We’d moved the next year and I went to school from one house and

back to another, from terraced to completely detached. From the house

near the Tuckers’ chaotic life within sight and hearing and their pigeons

circling every night, from being the house they came to in emergencies

to shout into the phone as most people didn’t have one, to the never

really meeting neighbours either side of a busy road and all behind

laurel hedges.

  There were four young men on the BA, one older student who mixed

very little, but once pointed out that drawing a woman was not in fact

much like drawing fruit in a bowl, two working class boys from the North,

one charming and amusing with a girlfriend called Plum, the other rough

and rude who hardly worked at all until the end when in a master stroke

he made a full size canvas the size of Gericault’s ‘The Raft of the

Medusa’ and just stenciled this title in the middle, and passed with 

homours on the strength of that one bold gesture. One was quiet with a

Newcastle accent, thoughtful and unusual and he knew a lot, with a

girlfirend who visited most weekends.
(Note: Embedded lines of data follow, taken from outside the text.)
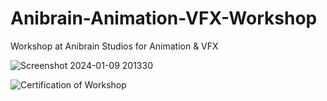 # Anibrain-Animation-VFX-Workshop
Workshop at Anibrain Studios for Animation & VFX

![Screenshot 2024-01-09 201330](https://github.com/subhojitghosh712/Anibrain-Animation-VFX-Workshop/assets/69459860/15af8078-cc67-4e97-8038-7e3f9c29c5d0)

![Certification of Workshop](https://github.com/subhojitghosh712/Anibrain-Animation-VFX-Workshop/assets/69459860/8d1620c4-f8ef-4ebf-9709-29cac66e879f)
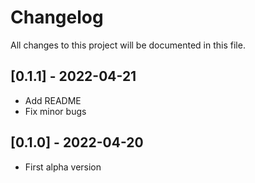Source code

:# Changelog
All changes to this project will be documented in this file.

## [0.1.1] - 2022-04-21
- Add README
- Fix minor bugs

## [0.1.0] - 2022-04-20
- First alpha version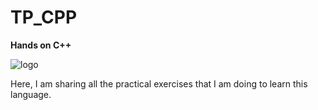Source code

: # TP_CPP

**Hands on C++**

![logo](https://www.pixenli.com/image/8cIzIxB0)

Here, I am sharing all the practical exercises that I am doing to learn this language.

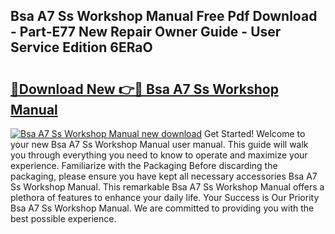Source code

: ## Bsa A7 Ss Workshop Manual Free Pdf Download - Part-E77 New Repair Owner Guide - User Service Edition 6ERaO

# <h2><a href="http://bc68012.oget.top/?id=Bsa+A7+Ss+Workshop+Manual">🔗Download New 👉🔴 Bsa A7 Ss Workshop Manual</a></h2>

[![Bsa A7 Ss Workshop Manual new download](https://i.imgur.com/5g1atiW.png)](http://bc68012.oget.top/?id=Bsa+A7+Ss+Workshop+Manual)
Get Started! Welcome to your new Bsa A7 Ss Workshop Manual user manual. This guide will walk you through everything you need to know to operate and maximize your experience. Familiarize with the Packaging Before discarding the packaging, please ensure you have kept all necessary accessories Bsa A7 Ss Workshop Manual. This remarkable Bsa A7 Ss Workshop Manual offers a plethora of features to enhance your daily life. Your Success is Our Priority Bsa A7 Ss Workshop Manual. We are committed to providing you with the best possible experience.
The last was a bluff folk singer

from Dorset who copied his essay not realising that the tutor would

know. Mr Pickvance let him read the essay in its entirety brefore asking

him why he’d copied it from a book in the library. He left or was made to

leave. And then there were nine.
    
   At the Art School dance, held in town at a nightclub, I found myself in

the queue for coats in front of a slightly older man who asked me what I

did. ‘Very little’ I said, ‘I’m one of the BAs’ This was received with a wry

smile from Steve Willats, who turned out to be another of the tutors.



Chapter 2 First Kiss

 First Kiss

The first interview for a place to study art was for the BA course at

Leeds, chosen from a Sunday Observer guide because it was a

University, therefore offering the chance to meet all sorts of people, and

right in the town to be more interesting than out on a campus.

       I set out by train on a wintry day, a large portfolio under my arm,

made at school with bookcloth and card with tapes to tie it up with and

decorated with flung white paint a la Pollock, on a turquoise ground.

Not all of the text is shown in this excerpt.